[[ Record extracts open ]]
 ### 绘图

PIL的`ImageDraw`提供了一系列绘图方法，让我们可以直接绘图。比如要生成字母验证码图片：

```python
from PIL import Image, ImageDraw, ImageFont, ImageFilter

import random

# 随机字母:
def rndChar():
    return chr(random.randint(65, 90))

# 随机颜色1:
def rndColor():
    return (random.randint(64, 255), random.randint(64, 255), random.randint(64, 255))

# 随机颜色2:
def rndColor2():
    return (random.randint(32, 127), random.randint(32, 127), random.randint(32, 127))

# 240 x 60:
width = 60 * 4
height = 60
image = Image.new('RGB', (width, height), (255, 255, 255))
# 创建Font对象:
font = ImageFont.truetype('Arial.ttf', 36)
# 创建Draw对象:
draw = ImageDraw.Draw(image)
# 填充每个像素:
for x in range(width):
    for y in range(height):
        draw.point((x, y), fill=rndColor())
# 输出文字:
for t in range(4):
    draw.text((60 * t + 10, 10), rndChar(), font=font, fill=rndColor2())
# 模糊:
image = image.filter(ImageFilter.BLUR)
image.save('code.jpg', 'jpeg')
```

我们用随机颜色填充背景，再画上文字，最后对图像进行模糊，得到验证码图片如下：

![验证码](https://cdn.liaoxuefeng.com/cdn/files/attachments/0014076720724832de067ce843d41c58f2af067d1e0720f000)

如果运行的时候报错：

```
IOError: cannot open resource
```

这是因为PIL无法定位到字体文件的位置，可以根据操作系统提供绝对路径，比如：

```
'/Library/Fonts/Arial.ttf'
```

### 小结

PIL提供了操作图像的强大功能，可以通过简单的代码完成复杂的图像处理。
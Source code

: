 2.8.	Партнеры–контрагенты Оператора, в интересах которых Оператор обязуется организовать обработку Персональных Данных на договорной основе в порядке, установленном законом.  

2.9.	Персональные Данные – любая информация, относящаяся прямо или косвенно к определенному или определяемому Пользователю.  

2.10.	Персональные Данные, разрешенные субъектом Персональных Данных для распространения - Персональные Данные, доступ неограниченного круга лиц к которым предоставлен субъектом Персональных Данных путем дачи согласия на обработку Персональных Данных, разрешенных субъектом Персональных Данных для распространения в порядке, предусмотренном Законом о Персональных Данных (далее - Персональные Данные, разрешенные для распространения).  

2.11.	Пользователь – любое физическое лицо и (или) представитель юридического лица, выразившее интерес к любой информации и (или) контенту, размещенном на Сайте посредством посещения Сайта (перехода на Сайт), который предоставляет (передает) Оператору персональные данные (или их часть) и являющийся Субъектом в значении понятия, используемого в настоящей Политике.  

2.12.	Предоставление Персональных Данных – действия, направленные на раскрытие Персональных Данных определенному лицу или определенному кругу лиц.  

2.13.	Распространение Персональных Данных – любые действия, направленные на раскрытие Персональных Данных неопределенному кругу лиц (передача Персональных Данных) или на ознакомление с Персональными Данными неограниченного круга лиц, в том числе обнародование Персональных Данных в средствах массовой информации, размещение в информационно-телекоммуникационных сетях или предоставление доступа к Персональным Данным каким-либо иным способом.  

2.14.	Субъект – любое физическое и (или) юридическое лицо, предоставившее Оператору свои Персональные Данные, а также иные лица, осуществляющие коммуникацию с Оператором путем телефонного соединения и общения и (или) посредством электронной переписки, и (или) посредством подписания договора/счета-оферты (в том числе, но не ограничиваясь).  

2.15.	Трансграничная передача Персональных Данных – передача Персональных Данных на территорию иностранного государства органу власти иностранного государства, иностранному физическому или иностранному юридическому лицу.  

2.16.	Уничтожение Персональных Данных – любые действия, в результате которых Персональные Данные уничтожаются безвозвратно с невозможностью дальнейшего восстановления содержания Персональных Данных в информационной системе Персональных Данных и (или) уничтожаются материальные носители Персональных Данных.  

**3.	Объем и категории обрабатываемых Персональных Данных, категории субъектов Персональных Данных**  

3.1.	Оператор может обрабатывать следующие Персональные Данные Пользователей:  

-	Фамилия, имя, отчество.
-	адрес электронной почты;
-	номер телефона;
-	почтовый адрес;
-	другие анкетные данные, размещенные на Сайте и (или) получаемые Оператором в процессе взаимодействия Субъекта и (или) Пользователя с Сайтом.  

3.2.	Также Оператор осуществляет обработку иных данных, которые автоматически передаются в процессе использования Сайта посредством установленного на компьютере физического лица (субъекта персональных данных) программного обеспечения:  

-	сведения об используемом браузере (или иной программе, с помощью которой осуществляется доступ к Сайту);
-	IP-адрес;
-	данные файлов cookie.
[[ Record extracts closed ]]
> Your instructions: When a line in the records holds the string "направленные", copy that line.

> Answer to this problem:
2.12.	Предоставление Персональных Данных – действия, направленные на раскрытие Персональных Данных определенному лицу или определенному кругу лиц.  
2.13.	Распространение Персональных Данных – любые действия, направленные на раскрытие Персональных Данных неопределенному кругу лиц (передача Персональных Данных) или на ознакомление с Персональными Данными неограниченного круга лиц, в том числе обнародование Персональных Данных в средствах массовой информации, размещение в информационно-телекоммуникационных сетях или предоставление доступа к Персональным Данным каким-либо иным способом.  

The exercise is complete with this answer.